The issue before the Second Circuit was one of first impression: Can an an employer violate Title VII if it takes action against an employee because of the employee’s association with a person of another race? The court rejected Iona’s reasoning and answered this question in the affirmative:

We reject this restrictive reading of Title VII. The reason is simple: where an employee is subjected to adverse action because an employer disapproves of interracial association, the employee suffers discrimination because of the employee’s own race. All the district judges in this circuit to consider the question, including the district court in this case, have reached that conclusion.

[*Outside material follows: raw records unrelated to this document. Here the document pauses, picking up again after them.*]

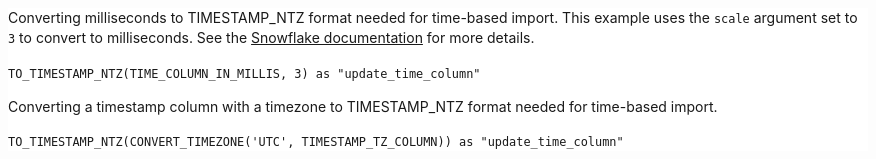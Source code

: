 Converting milliseconds to TIMESTAMP_NTZ format needed for time-based import. This example uses the `scale` argument set to `3` to convert to milliseconds. See the [Snowflake documentation](https://docs.snowflake.com/en/sql-reference/functions/to_timestamp.html) for more details.

`TO_TIMESTAMP_NTZ(TIME_COLUMN_IN_MILLIS, 3) as "update_time_column"`

Converting a timestamp column with a timezone to TIMESTAMP_NTZ format needed for time-based import.

`TO_TIMESTAMP_NTZ(CONVERT_TIMEZONE('UTC', TIMESTAMP_TZ_COLUMN)) as "update_time_column"`
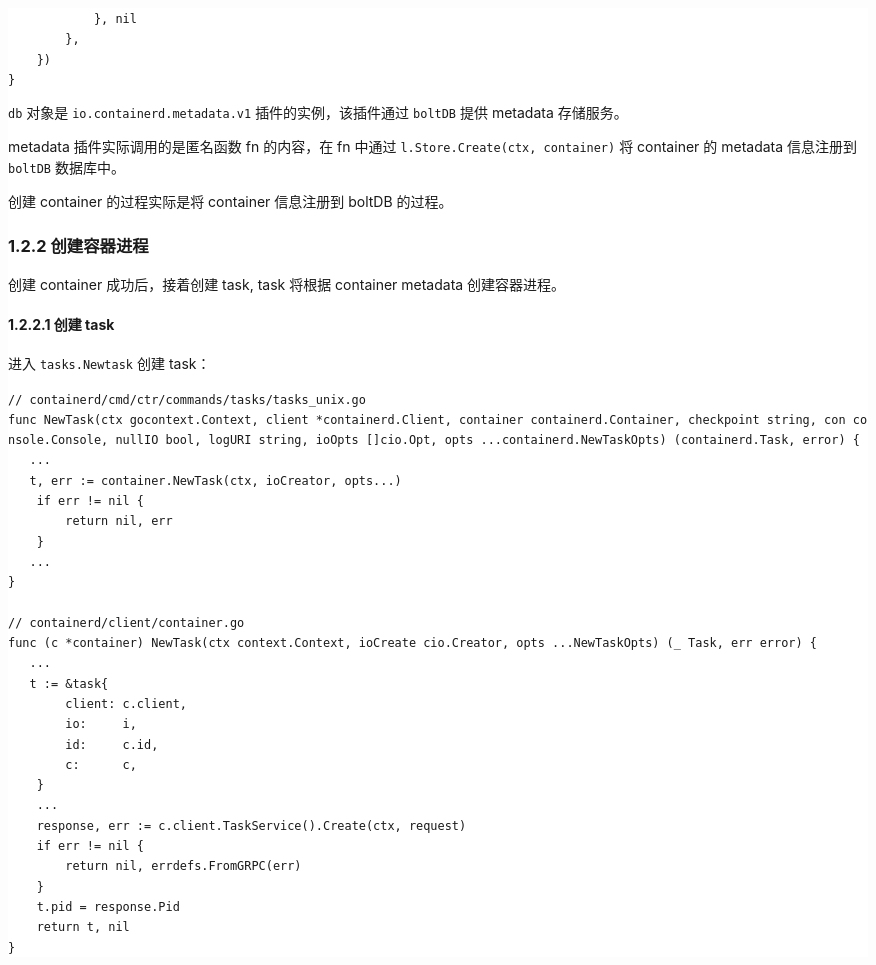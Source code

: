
 ```
			}, nil
		},
	})
}
```

`db` 对象是 `io.containerd.metadata.v1` 插件的实例，该插件通过 `boltDB` 提供 metadata 存储服务。

metadata 插件实际调用的是匿名函数 fn 的内容，在 fn 中通过 `l.Store.Create(ctx, container)` 将 container 的 metadata 信息注册到 `boltDB` 数据库中。

创建 container 的过程实际是将 container 信息注册到 boltDB 的过程。

### 1.2.2 创建容器进程

创建 container 成功后，接着创建 task, task 将根据 container metadata 创建容器进程。

#### 1.2.2.1 创建 task

进入 `tasks.Newtask` 创建 task：  
```
// containerd/cmd/ctr/commands/tasks/tasks_unix.go
func NewTask(ctx gocontext.Context, client *containerd.Client, container containerd.Container, checkpoint string, con console.Console, nullIO bool, logURI string, ioOpts []cio.Opt, opts ...containerd.NewTaskOpts) (containerd.Task, error) {
   ...
   t, err := container.NewTask(ctx, ioCreator, opts...)
	if err != nil {
		return nil, err
	}
   ...
}

// containerd/client/container.go
func (c *container) NewTask(ctx context.Context, ioCreate cio.Creator, opts ...NewTaskOpts) (_ Task, err error) {
   ...
   t := &task{
		client: c.client,
		io:     i,
		id:     c.id,
		c:      c,
	}
	...
	response, err := c.client.TaskService().Create(ctx, request)
	if err != nil {
		return nil, errdefs.FromGRPC(err)
	}
	t.pid = response.Pid
	return t, nil
}
```
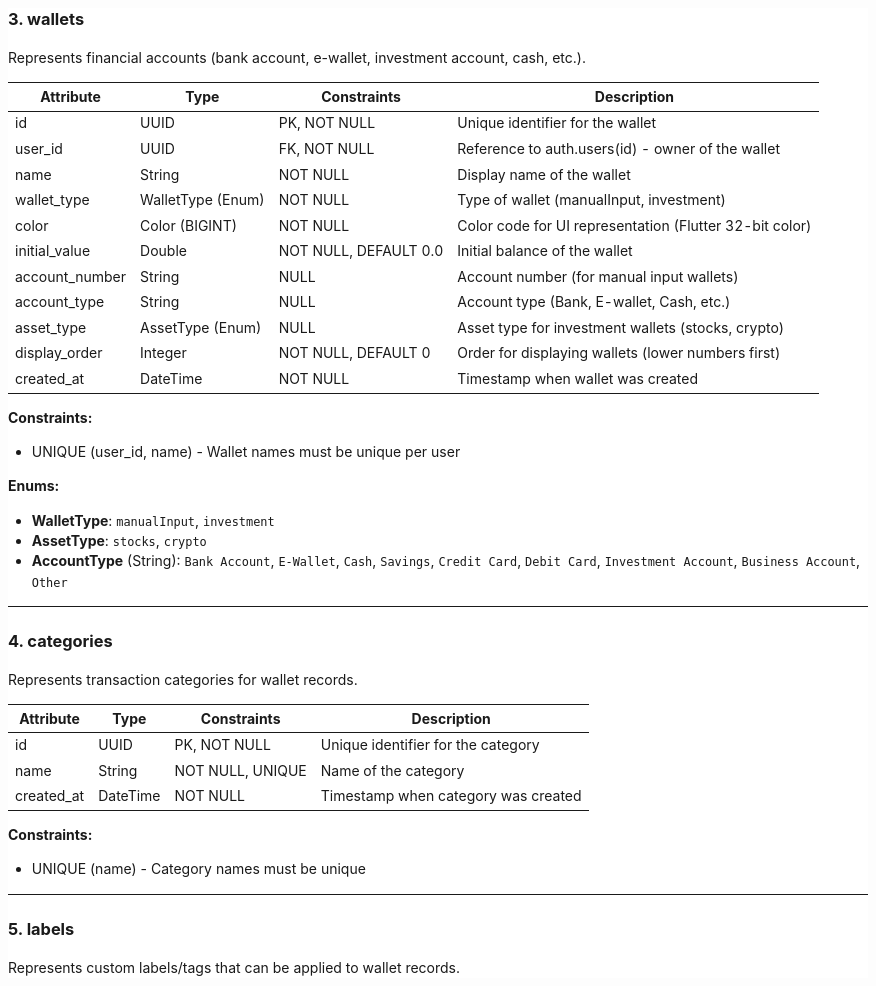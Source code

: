 
### 3. wallets
Represents financial accounts (bank account, e-wallet, investment account, cash, etc.).

| Attribute | Type | Constraints | Description |
|-----------|------|-------------|-------------|
| id | UUID | PK, NOT NULL | Unique identifier for the wallet |
| user_id | UUID | FK, NOT NULL | Reference to auth.users(id) - owner of the wallet |
| name | String | NOT NULL | Display name of the wallet |
| wallet_type | WalletType (Enum) | NOT NULL | Type of wallet (manualInput, investment) |
| color | Color (BIGINT) | NOT NULL | Color code for UI representation (Flutter 32-bit color) |
| initial_value | Double | NOT NULL, DEFAULT 0.0 | Initial balance of the wallet |
| account_number | String | NULL | Account number (for manual input wallets) |
| account_type | String | NULL | Account type (Bank, E-wallet, Cash, etc.) |
| asset_type | AssetType (Enum) | NULL | Asset type for investment wallets (stocks, crypto) |
| display_order | Integer | NOT NULL, DEFAULT 0 | Order for displaying wallets (lower numbers first) |
| created_at | DateTime | NOT NULL | Timestamp when wallet was created |

**Constraints:**
- UNIQUE (user_id, name) - Wallet names must be unique per user

**Enums:**
- **WalletType**: `manualInput`, `investment`
- **AssetType**: `stocks`, `crypto`
- **AccountType** (String): `Bank Account`, `E-Wallet`, `Cash`, `Savings`, `Credit Card`, `Debit Card`, `Investment Account`, `Business Account`, `Other`

---

### 4. categories
Represents transaction categories for wallet records.

| Attribute | Type | Constraints | Description |
|-----------|------|-------------|-------------|
| id | UUID | PK, NOT NULL | Unique identifier for the category |
| name | String | NOT NULL, UNIQUE | Name of the category |
| created_at | DateTime | NOT NULL | Timestamp when category was created |

**Constraints:**
- UNIQUE (name) - Category names must be unique

---

### 5. labels
Represents custom labels/tags that can be applied to wallet records.
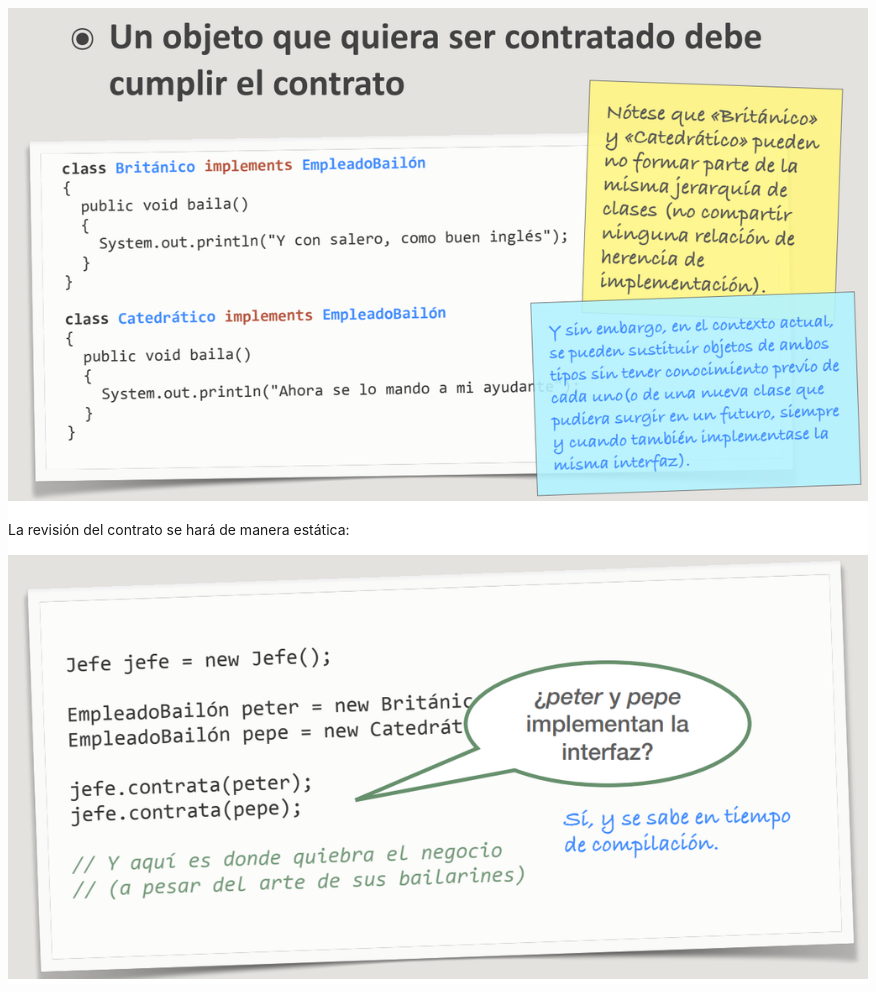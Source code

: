 ![](img/Pasted%20image%2020240602121458.png)

La revisión del contrato se hará de manera estática:

![](img/Pasted%20image%2020240602121537.png)

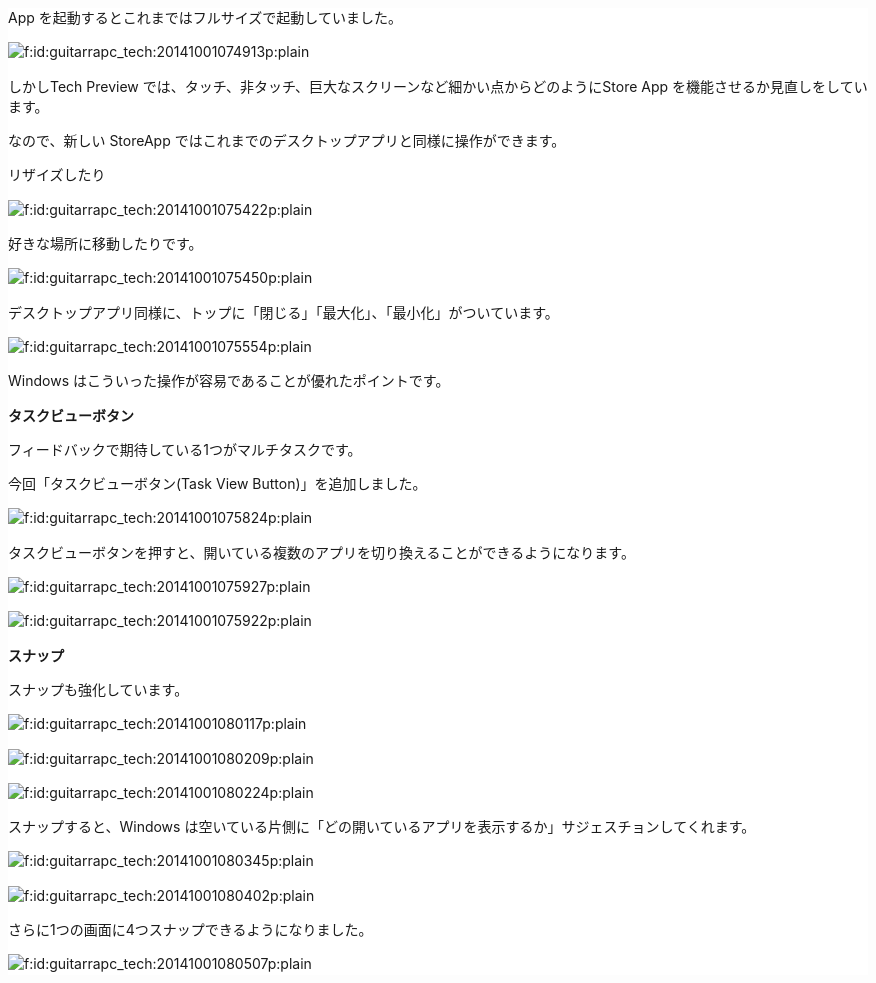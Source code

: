 App を起動するとこれまではフルサイズで起動していました。

<p><span itemscope itemtype="https://schema.org/Photograph"><img src="https://cdn-ak.f.st-hatena.com/images/fotolife/g/guitarrapc_tech/20141001/20141001074913.png" alt="f:id:guitarrapc_tech:20141001074913p:plain" title="f:id:guitarrapc_tech:20141001074913p:plain" class="hatena-fotolife" itemprop="image"></span></p>

しかしTech Preview では、タッチ、非タッチ、巨大なスクリーンなど細かい点からどのようにStore App を機能させるか見直しをしています。

なので、新しい StoreApp ではこれまでのデスクトップアプリと同様に操作ができます。

リザイズしたり

<p><span itemscope itemtype="https://schema.org/Photograph"><img src="https://cdn-ak.f.st-hatena.com/images/fotolife/g/guitarrapc_tech/20141001/20141001075422.png" alt="f:id:guitarrapc_tech:20141001075422p:plain" title="f:id:guitarrapc_tech:20141001075422p:plain" class="hatena-fotolife" itemprop="image"></span></p>


好きな場所に移動したりです。

<p><span itemscope itemtype="https://schema.org/Photograph"><img src="https://cdn-ak.f.st-hatena.com/images/fotolife/g/guitarrapc_tech/20141001/20141001075450.png" alt="f:id:guitarrapc_tech:20141001075450p:plain" title="f:id:guitarrapc_tech:20141001075450p:plain" class="hatena-fotolife" itemprop="image"></span></p>

デスクトップアプリ同様に、トップに「閉じる」「最大化」、「最小化」がついています。

<p><span itemscope itemtype="https://schema.org/Photograph"><img src="https://cdn-ak.f.st-hatena.com/images/fotolife/g/guitarrapc_tech/20141001/20141001075554.png" alt="f:id:guitarrapc_tech:20141001075554p:plain" title="f:id:guitarrapc_tech:20141001075554p:plain" class="hatena-fotolife" itemprop="image"></span></p>

Windows はこういった操作が容易であることが優れたポイントです。

**タスクビューボタン**

フィードバックで期待している1つがマルチタスクです。

今回「タスクビューボタン(Task View Button)」を追加しました。

<p><span itemscope itemtype="https://schema.org/Photograph"><img src="https://cdn-ak.f.st-hatena.com/images/fotolife/g/guitarrapc_tech/20141001/20141001075824.png" alt="f:id:guitarrapc_tech:20141001075824p:plain" title="f:id:guitarrapc_tech:20141001075824p:plain" class="hatena-fotolife" itemprop="image"></span></p>

タスクビューボタンを押すと、開いている複数のアプリを切り換えることができるようになります。

<p><span itemscope itemtype="https://schema.org/Photograph"><img src="https://cdn-ak.f.st-hatena.com/images/fotolife/g/guitarrapc_tech/20141001/20141001075927.png" alt="f:id:guitarrapc_tech:20141001075927p:plain" title="f:id:guitarrapc_tech:20141001075927p:plain" class="hatena-fotolife" itemprop="image"></span></p>

<p><span itemscope itemtype="https://schema.org/Photograph"><img src="https://cdn-ak.f.st-hatena.com/images/fotolife/g/guitarrapc_tech/20141001/20141001075922.png" alt="f:id:guitarrapc_tech:20141001075922p:plain" title="f:id:guitarrapc_tech:20141001075922p:plain" class="hatena-fotolife" itemprop="image"></span></p>

**スナップ**

スナップも強化しています。

<p><span itemscope itemtype="https://schema.org/Photograph"><img src="https://cdn-ak.f.st-hatena.com/images/fotolife/g/guitarrapc_tech/20141001/20141001080117.png" alt="f:id:guitarrapc_tech:20141001080117p:plain" title="f:id:guitarrapc_tech:20141001080117p:plain" class="hatena-fotolife" itemprop="image"></span></p>

<p><span itemscope itemtype="https://schema.org/Photograph"><img src="https://cdn-ak.f.st-hatena.com/images/fotolife/g/guitarrapc_tech/20141001/20141001080209.png" alt="f:id:guitarrapc_tech:20141001080209p:plain" title="f:id:guitarrapc_tech:20141001080209p:plain" class="hatena-fotolife" itemprop="image"></span></p>

<p><span itemscope itemtype="https://schema.org/Photograph"><img src="https://cdn-ak.f.st-hatena.com/images/fotolife/g/guitarrapc_tech/20141001/20141001080224.png" alt="f:id:guitarrapc_tech:20141001080224p:plain" title="f:id:guitarrapc_tech:20141001080224p:plain" class="hatena-fotolife" itemprop="image"></span></p>

スナップすると、Windows は空いている片側に「どの開いているアプリを表示するか」サジェスチョンしてくれます。

<p><span itemscope itemtype="https://schema.org/Photograph"><img src="https://cdn-ak.f.st-hatena.com/images/fotolife/g/guitarrapc_tech/20141001/20141001080345.png" alt="f:id:guitarrapc_tech:20141001080345p:plain" title="f:id:guitarrapc_tech:20141001080345p:plain" class="hatena-fotolife" itemprop="image"></span></p>

<p><span itemscope itemtype="https://schema.org/Photograph"><img src="https://cdn-ak.f.st-hatena.com/images/fotolife/g/guitarrapc_tech/20141001/20141001080402.png" alt="f:id:guitarrapc_tech:20141001080402p:plain" title="f:id:guitarrapc_tech:20141001080402p:plain" class="hatena-fotolife" itemprop="image"></span></p>

さらに1つの画面に4つスナップできるようになりました。

<p><span itemscope itemtype="https://schema.org/Photograph"><img src="https://cdn-ak.f.st-hatena.com/images/fotolife/g/guitarrapc_tech/20141001/20141001080507.png" alt="f:id:guitarrapc_tech:20141001080507p:plain" title="f:id:guitarrapc_tech:20141001080507p:plain" class="hatena-fotolife" itemprop="image"></span></p>
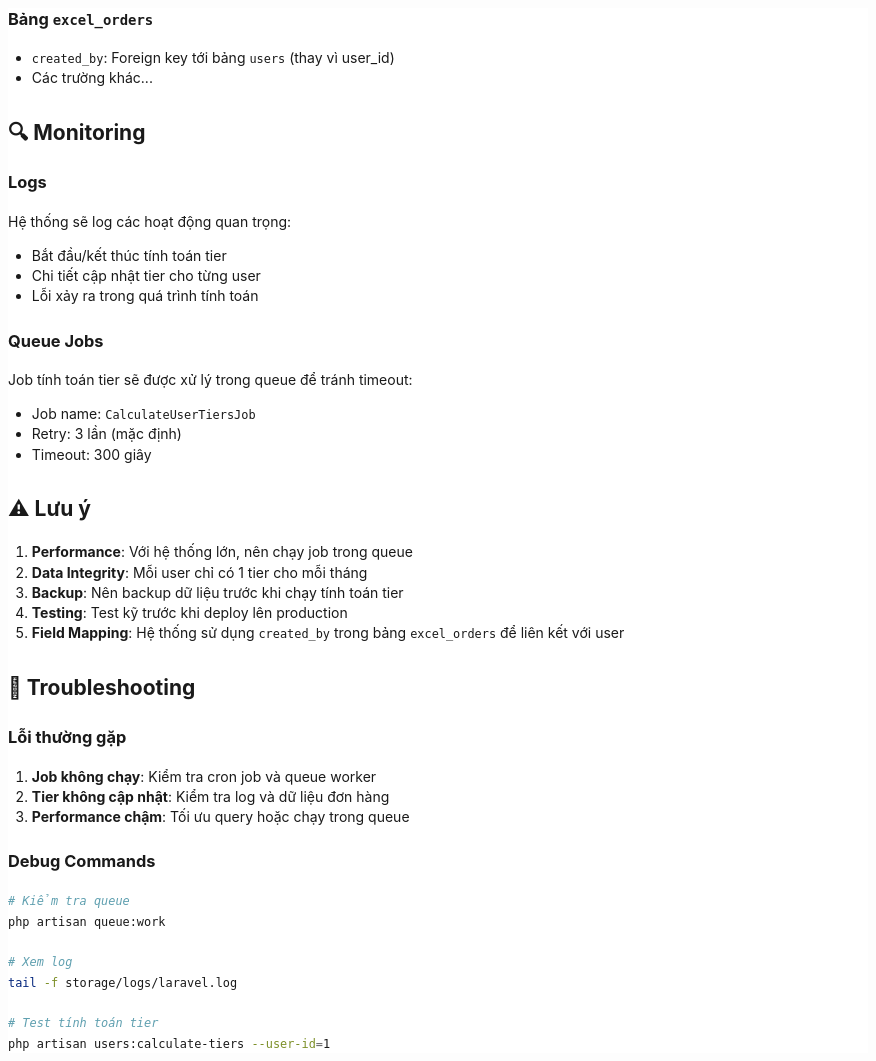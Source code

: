 ### Bảng `excel_orders`

-   `created_by`: Foreign key tới bảng `users` (thay vì user_id)
-   Các trường khác...

## 🔍 Monitoring

### Logs

Hệ thống sẽ log các hoạt động quan trọng:

-   Bắt đầu/kết thúc tính toán tier
-   Chi tiết cập nhật tier cho từng user
-   Lỗi xảy ra trong quá trình tính toán

### Queue Jobs

Job tính toán tier sẽ được xử lý trong queue để tránh timeout:

-   Job name: `CalculateUserTiersJob`
-   Retry: 3 lần (mặc định)
-   Timeout: 300 giây

## ⚠️ Lưu ý

1. **Performance**: Với hệ thống lớn, nên chạy job trong queue
2. **Data Integrity**: Mỗi user chỉ có 1 tier cho mỗi tháng
3. **Backup**: Nên backup dữ liệu trước khi chạy tính toán tier
4. **Testing**: Test kỹ trước khi deploy lên production
5. **Field Mapping**: Hệ thống sử dụng `created_by` trong bảng `excel_orders` để liên kết với user

## 🐛 Troubleshooting

### Lỗi thường gặp

1. **Job không chạy**: Kiểm tra cron job và queue worker
2. **Tier không cập nhật**: Kiểm tra log và dữ liệu đơn hàng
3. **Performance chậm**: Tối ưu query hoặc chạy trong queue

### Debug Commands

```bash
# Kiểm tra queue
php artisan queue:work

# Xem log
tail -f storage/logs/laravel.log

# Test tính toán tier
php artisan users:calculate-tiers --user-id=1
```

In reaching its decision, the court also noted the egregious conduct that the plaintiff endured from Iona’s Director of Athletics, Richard Petriccione:

Early in his tenure as an assistant coach, Holcomb claims to have heard Petriccione say: “[E]verybody at Fordham thinks they have these good black kids, and Iona has niggers.” A year later, when several black members of the Iona Gaels were accused of stealing and selling telephone access codes, Petriccione allegedly told Holcomb that the basketball program needed to “keep [its] niggers in line.” Colleagues at Iona testified to Petriccione’s record of what might, charitably, be called racial insensitivity. Egregiously in this respect, Petriccione is said to have referred to a Nigerian employee at the Alumni Giving Office as a “jungle bunny” and an “African princess.” When that member of staff applied to his office for the position of Assistant Director of Annual Giving, he remarked: “[W]hat does she think she is coming from a hut in Africa and thinking she could apply for this job?” The most striking of the allegations against Petriccione relates directly to Holcomb and his wife. Plaintiff testified that in February 2000, he asked Petriccione whether he had received the wedding invitation that Holcomb and Gauthier had sent him. According to Holcomb, whose claim is backed up in this respect by a third party, Petriccione replied: “[Y]ou’re really going to marry that Aunt Jemima? You really are a nigger lover.”

In recognizing associational discrimination claims based on race, the Second Circuit joins the Sixth, Fifth, and Eleventh Circuits.